What the task requires
The reply should hold every record, copied exactly, and none of the pictures.

Top of Data for review

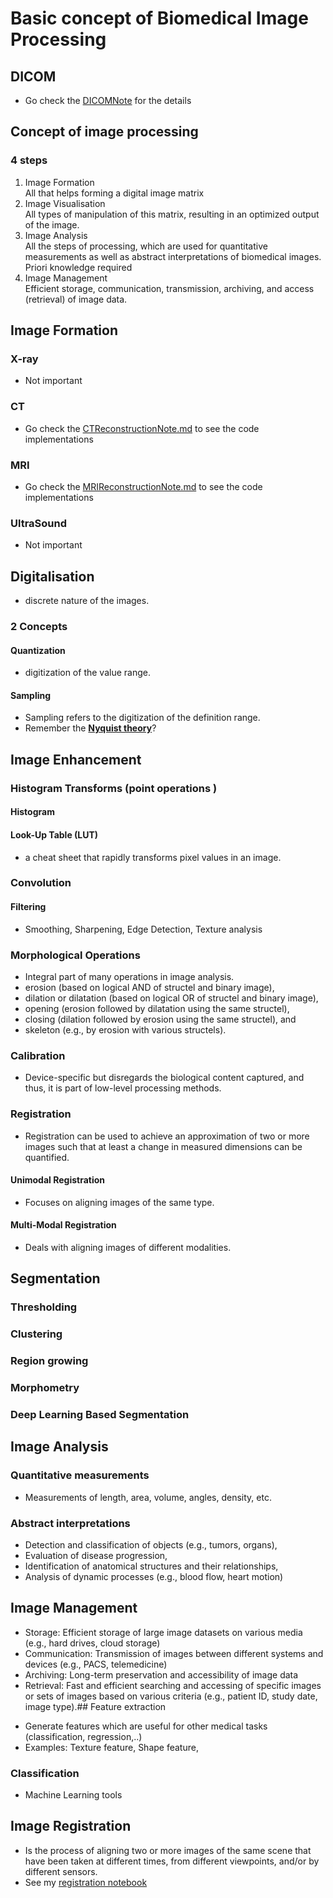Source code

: # Basic concept of Biomedical Image Processing

## DICOM
* Go check the [DICOMNote](./DICOMLearning/DICOMNote.md) for the details

## Concept of image processing
### 4 steps
<ol>
<li> Image Formation </li>
    All that helps forming a digital image matrix

<li> Image Visualisation </li>
    All types of manipulation of this matrix, resulting in an optimized output of the image.

<li> Image Analysis </li>
    All the steps of processing, which are used for quantitative measurements as well as abstract interpretations of biomedical images. Priori knowledge required
<li> Image Management </li>
    Efficient storage, communication, transmission, archiving, and access (retrieval) of image data.
</ol>

## Image Formation
### X-ray
* Not important
### CT
* Go check the [CTReconstructionNote.md](./CTReconstructionLearning/CTReconstructionNote.md) to see the code implementations
### MRI
* Go check the [MRIReconstructionNote.md](./MRIReconstructionLearning/MRIReconstructionNote.md) to see the code implementations
### UltraSound
* Not important

## Digitalisation
* discrete nature of the images.
### 2 Concepts
#### Quantization
* digitization of the value range.
#### Sampling 
* Sampling refers to the digitization of the definition range. <br>
* Remember the [**Nyquist theory**](https://en.wikipedia.org/wiki/Nyquist%E2%80%93Shannon_sampling_theorem)?

## Image Enhancement
### Histogram Transforms (point operations )
#### Histogram
#### Look-Up Table (LUT)
* a cheat sheet that rapidly transforms pixel values in an image.
### Convolution
#### Filtering
* Smoothing, Sharpening, Edge Detection, Texture analysis 

### Morphological Operations 
* Integral part of many operations in image analysis.
* erosion (based on logical AND of structel and binary image),
* dilation or dilatation (based on logical OR of structel and binary image),
* opening (erosion followed by dilatation using the same structel),
* closing (dilation followed by erosion using the same structel), and
* skeleton (e.g., by erosion with various structels).

### Calibration
* Device-specific but disregards the biological content captured, and thus, it is part of low-level processing methods.

### Registration
* Registration can be used to achieve an approximation of two or more images such that at least a change in measured dimensions can be quantified.
#### Unimodal Registration
* Focuses on aligning images of the same type.
#### Multi-Modal Registration
* Deals with aligning images of different modalities.

## Segmentation 
### Thresholding 
### Clustering 
### Region growing 
### Morphometry 
### Deep Learning Based Segmentation 

## Image Analysis
### Quantitative measurements
- Measurements of length, area, volume, angles, density, etc.
### Abstract interpretations
- Detection and classification of objects (e.g., tumors, organs),
- Evaluation of disease progression,
- Identification of anatomical structures and their relationships,
- Analysis of dynamic processes (e.g., blood flow, heart motion)

## Image Management
- Storage: Efficient storage of large image datasets on various media (e.g., hard drives, cloud storage)
- Communication: Transmission of images between different systems and devices (e.g., PACS, telemedicine)
- Archiving: Long-term preservation and accessibility of image data
- Retrieval: Fast and efficient searching and accessing of specific images or sets of images based on various criteria (e.g., patient ID, study date, image type).## Feature extraction   
* Generate features which are useful for other medical tasks (classification, regression,..)
* Examples: Texture feature, Shape feature,  
### Classification   
* Machine Learning tools 
## Image Registration   
* Is the process of aligning two or more images of the same scene that have been taken at different times, from different viewpoints, and/or by different sensors.
* See my [registration notebook](RegistrationLearn/imageRegistration.ipynb)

Bottom of Data for review

Written answer
Source code

: # Basic concept of Biomedical Image Processing

## DICOM
* Go check the [DICOMNote](./DICOMLearning/DICOMNote.md) for the details

## Concept of image processing
### 4 steps
<ol>
<li> Image Formation </li>
    All that helps forming a digital image matrix

<li> Image Visualisation </li>
    All types of manipulation of this matrix, resulting in an optimized output of the image.

<li> Image Analysis </li>
    All the steps of processing, which are used for quantitative measurements as well as abstract interpretations of biomedical images. Priori knowledge required
<li> Image Management </li>
    Efficient storage, communication, transmission, archiving, and access (retrieval) of image data.
</ol>

## Image Formation
### X-ray
* Not important
### CT
* Go check the [CTReconstructionNote.md](./CTReconstructionLearning/CTReconstructionNote.md) to see the code implementations
### MRI
* Go check the [MRIReconstructionNote.md](./MRIReconstructionLearning/MRIReconstructionNote.md) to see the code implementations
### UltraSound
* Not important

## Digitalisation
* discrete nature of the images.
### 2 Concepts
#### Quantization
* digitization of the value range.
#### Sampling 
* Sampling refers to the digitization of the definition range. <br>
* Remember the [**Nyquist theory**](https://en.wikipedia.org/wiki/Nyquist%E2%80%93Shannon_sampling_theorem)?

## Image Enhancement
### Histogram Transforms (point operations )
#### Histogram
#### Look-Up Table (LUT)
* a cheat sheet that rapidly transforms pixel values in an image.
### Convolution
#### Filtering
* Smoothing, Sharpening, Edge Detection, Texture analysis 

### Morphological Operations 
* Integral part of many operations in image analysis.
* erosion (based on logical AND of structel and binary image),
* dilation or dilatation (based on logical OR of structel and binary image),
* opening (erosion followed by dilatation using the same structel),
* closing (dilation followed by erosion using the same structel), and
* skeleton (e.g., by erosion with various structels).

### Calibration
* Device-specific but disregards the biological content captured, and thus, it is part of low-level processing methods.

### Registration
* Registration can be used to achieve an approximation of two or more images such that at least a change in measured dimensions can be quantified.
#### Unimodal Registration
* Focuses on aligning images of the same type.
#### Multi-Modal Registration
* Deals with aligning images of different modalities.

## Segmentation 
### Thresholding 
### Clustering 
### Region growing 
### Morphometry 
### Deep Learning Based Segmentation 

## Image Analysis
### Quantitative measurements
- Measurements of length, area, volume, angles, density, etc.
### Abstract interpretations
- Detection and classification of objects (e.g., tumors, organs),
- Evaluation of disease progression,
- Identification of anatomical structures and their relationships,
- Analysis of dynamic processes (e.g., blood flow, heart motion)

## Image Management
- Storage: Efficient storage of large image datasets on various media (e.g., hard drives, cloud storage)
- Communication: Transmission of images between different systems and devices (e.g., PACS, telemedicine)
- Archiving: Long-term preservation and accessibility of image data
- Retrieval: Fast and efficient searching and accessing of specific images or sets of images based on various criteria (e.g., patient ID, study date, image type).## Feature extraction   
* Generate features which are useful for other medical tasks (classification, regression,..)
* Examples: Texture feature, Shape feature,  
### Classification   
* Machine Learning tools 
## Image Registration   
* Is the process of aligning two or more images of the same scene that have been taken at different times, from different viewpoints, and/or by different sensors.
* See my [registration notebook](RegistrationLearn/imageRegistration.ipynb)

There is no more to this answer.